▸ YOUR OBJECTIVE
The output should be identical to the entries that follow.

Entries taken from a collection
◇ ◇ ◇ ◇ ◇ ◇ ◇
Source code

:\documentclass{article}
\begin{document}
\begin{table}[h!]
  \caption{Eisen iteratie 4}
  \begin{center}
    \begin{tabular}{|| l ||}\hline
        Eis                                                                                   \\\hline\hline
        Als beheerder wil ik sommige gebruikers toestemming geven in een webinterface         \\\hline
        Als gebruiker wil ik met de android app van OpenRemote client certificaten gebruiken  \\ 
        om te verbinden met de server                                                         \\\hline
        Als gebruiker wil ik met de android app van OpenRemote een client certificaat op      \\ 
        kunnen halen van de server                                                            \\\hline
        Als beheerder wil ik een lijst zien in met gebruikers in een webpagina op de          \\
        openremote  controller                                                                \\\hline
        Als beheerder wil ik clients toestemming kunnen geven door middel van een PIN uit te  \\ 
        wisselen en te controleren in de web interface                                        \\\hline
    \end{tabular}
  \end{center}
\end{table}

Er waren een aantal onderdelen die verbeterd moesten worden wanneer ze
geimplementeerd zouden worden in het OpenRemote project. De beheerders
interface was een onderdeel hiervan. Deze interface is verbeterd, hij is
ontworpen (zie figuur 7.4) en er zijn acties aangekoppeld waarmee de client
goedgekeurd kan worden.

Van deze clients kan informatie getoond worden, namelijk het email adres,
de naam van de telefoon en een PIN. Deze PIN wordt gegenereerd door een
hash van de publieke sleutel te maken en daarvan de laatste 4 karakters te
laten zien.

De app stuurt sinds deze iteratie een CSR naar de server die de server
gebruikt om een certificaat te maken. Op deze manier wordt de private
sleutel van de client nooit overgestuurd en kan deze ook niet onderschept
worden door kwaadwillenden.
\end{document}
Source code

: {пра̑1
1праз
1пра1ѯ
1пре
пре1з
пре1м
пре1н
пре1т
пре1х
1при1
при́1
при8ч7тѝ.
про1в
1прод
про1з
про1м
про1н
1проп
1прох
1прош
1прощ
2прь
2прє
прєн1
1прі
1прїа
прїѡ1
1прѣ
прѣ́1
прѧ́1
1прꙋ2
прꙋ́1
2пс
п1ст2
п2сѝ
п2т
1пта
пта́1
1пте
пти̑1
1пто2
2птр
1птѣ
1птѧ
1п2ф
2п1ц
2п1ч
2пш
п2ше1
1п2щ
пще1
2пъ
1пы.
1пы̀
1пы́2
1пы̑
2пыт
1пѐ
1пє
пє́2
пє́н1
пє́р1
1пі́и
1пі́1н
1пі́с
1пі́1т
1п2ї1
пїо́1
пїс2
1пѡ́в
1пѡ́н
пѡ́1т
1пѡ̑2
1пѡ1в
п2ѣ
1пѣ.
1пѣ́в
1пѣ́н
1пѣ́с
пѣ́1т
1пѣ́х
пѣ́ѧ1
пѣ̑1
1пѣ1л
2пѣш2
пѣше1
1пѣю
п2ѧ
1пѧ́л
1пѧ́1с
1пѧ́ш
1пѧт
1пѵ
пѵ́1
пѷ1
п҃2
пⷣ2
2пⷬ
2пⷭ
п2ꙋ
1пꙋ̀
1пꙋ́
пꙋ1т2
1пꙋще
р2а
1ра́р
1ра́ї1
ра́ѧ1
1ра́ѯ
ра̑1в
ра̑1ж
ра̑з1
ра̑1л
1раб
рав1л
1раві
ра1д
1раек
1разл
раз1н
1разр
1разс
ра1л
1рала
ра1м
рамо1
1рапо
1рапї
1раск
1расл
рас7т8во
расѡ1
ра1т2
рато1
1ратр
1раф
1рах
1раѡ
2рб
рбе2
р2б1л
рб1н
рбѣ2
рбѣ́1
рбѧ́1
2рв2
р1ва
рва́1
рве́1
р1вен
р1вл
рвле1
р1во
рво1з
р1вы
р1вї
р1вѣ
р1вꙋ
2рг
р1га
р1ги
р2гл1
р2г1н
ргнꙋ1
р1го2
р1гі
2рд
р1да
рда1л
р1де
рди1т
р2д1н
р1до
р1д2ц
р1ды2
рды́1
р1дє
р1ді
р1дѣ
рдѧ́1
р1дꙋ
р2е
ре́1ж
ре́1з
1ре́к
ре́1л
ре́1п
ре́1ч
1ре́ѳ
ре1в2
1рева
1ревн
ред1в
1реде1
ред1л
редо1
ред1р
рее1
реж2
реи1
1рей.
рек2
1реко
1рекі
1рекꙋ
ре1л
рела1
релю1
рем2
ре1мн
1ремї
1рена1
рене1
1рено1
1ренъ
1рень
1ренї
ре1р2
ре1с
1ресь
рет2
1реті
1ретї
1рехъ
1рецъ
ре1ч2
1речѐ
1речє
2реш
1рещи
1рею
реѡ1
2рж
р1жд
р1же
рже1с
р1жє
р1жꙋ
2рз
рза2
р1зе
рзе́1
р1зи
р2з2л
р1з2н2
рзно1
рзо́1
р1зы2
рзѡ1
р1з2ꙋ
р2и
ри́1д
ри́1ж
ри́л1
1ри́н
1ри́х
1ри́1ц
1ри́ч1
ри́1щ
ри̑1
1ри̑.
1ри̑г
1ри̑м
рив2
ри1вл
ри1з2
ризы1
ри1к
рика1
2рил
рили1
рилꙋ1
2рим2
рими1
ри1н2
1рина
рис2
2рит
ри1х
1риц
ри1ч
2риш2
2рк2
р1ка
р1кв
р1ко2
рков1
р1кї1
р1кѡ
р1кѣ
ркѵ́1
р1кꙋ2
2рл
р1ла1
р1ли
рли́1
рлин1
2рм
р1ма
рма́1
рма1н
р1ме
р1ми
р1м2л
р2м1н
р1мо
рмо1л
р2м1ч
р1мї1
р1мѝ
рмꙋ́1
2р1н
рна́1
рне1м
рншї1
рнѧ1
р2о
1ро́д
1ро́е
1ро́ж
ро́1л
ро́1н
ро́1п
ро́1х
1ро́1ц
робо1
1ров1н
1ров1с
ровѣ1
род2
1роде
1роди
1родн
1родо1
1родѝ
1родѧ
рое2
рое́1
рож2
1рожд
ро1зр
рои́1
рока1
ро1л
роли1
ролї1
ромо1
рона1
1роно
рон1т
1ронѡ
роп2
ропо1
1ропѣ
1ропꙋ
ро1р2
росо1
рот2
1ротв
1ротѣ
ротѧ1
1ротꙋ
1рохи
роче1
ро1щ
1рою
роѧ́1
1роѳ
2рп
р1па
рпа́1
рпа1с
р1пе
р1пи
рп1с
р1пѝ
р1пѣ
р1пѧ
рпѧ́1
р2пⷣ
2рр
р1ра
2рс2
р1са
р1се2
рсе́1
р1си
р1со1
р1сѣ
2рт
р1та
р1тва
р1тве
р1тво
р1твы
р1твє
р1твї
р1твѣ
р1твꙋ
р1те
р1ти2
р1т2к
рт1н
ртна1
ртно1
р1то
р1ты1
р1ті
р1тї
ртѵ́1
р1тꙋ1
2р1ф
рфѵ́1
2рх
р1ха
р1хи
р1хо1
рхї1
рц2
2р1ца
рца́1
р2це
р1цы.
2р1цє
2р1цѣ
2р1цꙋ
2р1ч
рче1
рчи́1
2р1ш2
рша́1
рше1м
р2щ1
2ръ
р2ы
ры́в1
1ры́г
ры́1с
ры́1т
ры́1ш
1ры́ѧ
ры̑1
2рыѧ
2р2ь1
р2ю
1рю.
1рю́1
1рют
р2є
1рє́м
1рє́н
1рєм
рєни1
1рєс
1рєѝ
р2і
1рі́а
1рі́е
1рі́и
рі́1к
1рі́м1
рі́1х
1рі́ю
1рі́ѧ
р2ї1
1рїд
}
◇ ◇ ◇ ◇ ◇ ◇ ◇
▸ REPLY TO THE EXERCISE
Source code

:\documentclass{article}
\begin{document}
\begin{table}[h!]
  \caption{Eisen iteratie 4}
  \begin{center}
    \begin{tabular}{|| l ||}\hline
        Eis                                                                                   \\\hline\hline
        Als beheerder wil ik sommige gebruikers toestemming geven in een webinterface         \\\hline
        Als gebruiker wil ik met de android app van OpenRemote client certificaten gebruiken  \\ 
        om te verbinden met de server                                                         \\\hline
        Als gebruiker wil ik met de android app van OpenRemote een client certificaat op      \\ 
        kunnen halen van de server                                                            \\\hline
        Als beheerder wil ik een lijst zien in met gebruikers in een webpagina op de          \\
        openremote  controller                                                                \\\hline
        Als beheerder wil ik clients toestemming kunnen geven door middel van een PIN uit te  \\ 
        wisselen en te controleren in de web interface                                        \\\hline
    \end{tabular}
  \end{center}
\end{table}

Er waren een aantal onderdelen die verbeterd moesten worden wanneer ze
geimplementeerd zouden worden in het OpenRemote project. De beheerders
interface was een onderdeel hiervan. Deze interface is verbeterd, hij is
ontworpen (zie figuur 7.4) en er zijn acties aangekoppeld waarmee de client
goedgekeurd kan worden.

Van deze clients kan informatie getoond worden, namelijk het email adres,
de naam van de telefoon en een PIN. Deze PIN wordt gegenereerd door een
hash van de publieke sleutel te maken en daarvan de laatste 4 karakters te
laten zien.

De app stuurt sinds deze iteratie een CSR naar de server die de server
gebruikt om een certificaat te maken. Op deze manier wordt de private
sleutel van de client nooit overgestuurd en kan deze ook niet onderschept
worden door kwaadwillenden.
\end{document}
Source code

: {пра̑1
1праз
1пра1ѯ
1пре
пре1з
пре1м
пре1н
пре1т
пре1х
1при1
при́1
при8ч7тѝ.
про1в
1прод
про1з
про1м
про1н
1проп
1прох
1прош
1прощ
2прь
2прє
прєн1
1прі
1прїа
прїѡ1
1прѣ
прѣ́1
прѧ́1
1прꙋ2
прꙋ́1
2пс
п1ст2
п2сѝ
п2т
1пта
пта́1
1пте
пти̑1
1пто2
2птр
1птѣ
1птѧ
1п2ф
2п1ц
2п1ч
2пш
п2ше1
1п2щ
пще1
2пъ
1пы.
1пы̀
1пы́2
1пы̑
2пыт
1пѐ
1пє
пє́2
пє́н1
пє́р1
1пі́и
1пі́1н
1пі́с
1пі́1т
1п2ї1
пїо́1
пїс2
1пѡ́в
1пѡ́н
пѡ́1т
1пѡ̑2
1пѡ1в
п2ѣ
1пѣ.
1пѣ́в
1пѣ́н
1пѣ́с
пѣ́1т
1пѣ́х
пѣ́ѧ1
пѣ̑1
1пѣ1л
2пѣш2
пѣше1
1пѣю
п2ѧ
1пѧ́л
1пѧ́1с
1пѧ́ш
1пѧт
1пѵ
пѵ́1
пѷ1
п҃2
пⷣ2
2пⷬ
2пⷭ
п2ꙋ
1пꙋ̀
1пꙋ́
пꙋ1т2
1пꙋще
р2а
1ра́р
1ра́ї1
ра́ѧ1
1ра́ѯ
ра̑1в
ра̑1ж
ра̑з1
ра̑1л
1раб
рав1л
1раві
ра1д
1раек
1разл
раз1н
1разр
1разс
ра1л
1рала
ра1м
рамо1
1рапо
1рапї
1раск
1расл
рас7т8во
расѡ1
ра1т2
рато1
1ратр
1раф
1рах
1раѡ
2рб
рбе2
р2б1л
рб1н
рбѣ2
рбѣ́1
рбѧ́1
2рв2
р1ва
рва́1
рве́1
р1вен
р1вл
рвле1
р1во
рво1з
р1вы
р1вї
р1вѣ
р1вꙋ
2рг
р1га
р1ги
р2гл1
р2г1н
ргнꙋ1
р1го2
р1гі
2рд
р1да
рда1л
р1де
рди1т
р2д1н
р1до
р1д2ц
р1ды2
рды́1
р1дє
р1ді
р1дѣ
рдѧ́1
р1дꙋ
р2е
ре́1ж
ре́1з
1ре́к
ре́1л
ре́1п
ре́1ч
1ре́ѳ
ре1в2
1рева
1ревн
ред1в
1реде1
ред1л
редо1
ред1р
рее1
реж2
реи1
1рей.
рек2
1реко
1рекі
1рекꙋ
ре1л
рела1
релю1
рем2
ре1мн
1ремї
1рена1
рене1
1рено1
1ренъ
1рень
1ренї
ре1р2
ре1с
1ресь
рет2
1реті
1ретї
1рехъ
1рецъ
ре1ч2
1речѐ
1речє
2реш
1рещи
1рею
реѡ1
2рж
р1жд
р1же
рже1с
р1жє
р1жꙋ
2рз
рза2
р1зе
рзе́1
р1зи
р2з2л
р1з2н2
рзно1
рзо́1
р1зы2
рзѡ1
р1з2ꙋ
р2и
ри́1д
ри́1ж
ри́л1
1ри́н
1ри́х
1ри́1ц
1ри́ч1
ри́1щ
ри̑1
1ри̑.
1ри̑г
1ри̑м
рив2
ри1вл
ри1з2
ризы1
ри1к
рика1
2рил
рили1
рилꙋ1
2рим2
рими1
ри1н2
1рина
рис2
2рит
ри1х
1риц
ри1ч
2риш2
2рк2
р1ка
р1кв
р1ко2
рков1
р1кї1
р1кѡ
р1кѣ
ркѵ́1
р1кꙋ2
2рл
р1ла1
р1ли
рли́1
рлин1
2рм
р1ма
рма́1
рма1н
р1ме
р1ми
р1м2л
р2м1н
р1мо
рмо1л
р2м1ч
р1мї1
р1мѝ
рмꙋ́1
2р1н
рна́1
рне1м
рншї1
рнѧ1
р2о
1ро́д
1ро́е
1ро́ж
ро́1л
ро́1н
ро́1п
ро́1х
1ро́1ц
робо1
1ров1н
1ров1с
ровѣ1
род2
1роде
1роди
1родн
1родо1
1родѝ
1родѧ
рое2
рое́1
рож2
1рожд
ро1зр
рои́1
рока1
ро1л
роли1
ролї1
ромо1
рона1
1роно
рон1т
1ронѡ
роп2
ропо1
1ропѣ
1ропꙋ
ро1р2
росо1
рот2
1ротв
1ротѣ
ротѧ1
1ротꙋ
1рохи
роче1
ро1щ
1рою
роѧ́1
1роѳ
2рп
р1па
рпа́1
рпа1с
р1пе
р1пи
рп1с
р1пѝ
р1пѣ
р1пѧ
рпѧ́1
р2пⷣ
2рр
р1ра
2рс2
р1са
р1се2
рсе́1
р1си
р1со1
р1сѣ
2рт
р1та
р1тва
р1тве
р1тво
р1твы
р1твє
р1твї
р1твѣ
р1твꙋ
р1те
р1ти2
р1т2к
рт1н
ртна1
ртно1
р1то
р1ты1
р1ті
р1тї
ртѵ́1
р1тꙋ1
2р1ф
рфѵ́1
2рх
р1ха
р1хи
р1хо1
рхї1
рц2
2р1ца
рца́1
р2це
р1цы.
2р1цє
2р1цѣ
2р1цꙋ
2р1ч
рче1
рчи́1
2р1ш2
рша́1
рше1м
р2щ1
2ръ
р2ы
ры́в1
1ры́г
ры́1с
ры́1т
ры́1ш
1ры́ѧ
ры̑1
2рыѧ
2р2ь1
р2ю
1рю.
1рю́1
1рют
р2є
1рє́м
1рє́н
1рєм
рєни1
1рєс
1рєѝ
р2і
1рі́а
1рі́е
1рі́и
рі́1к
1рі́м1
рі́1х
1рі́ю
1рі́ѧ
р2ї1
1рїд
}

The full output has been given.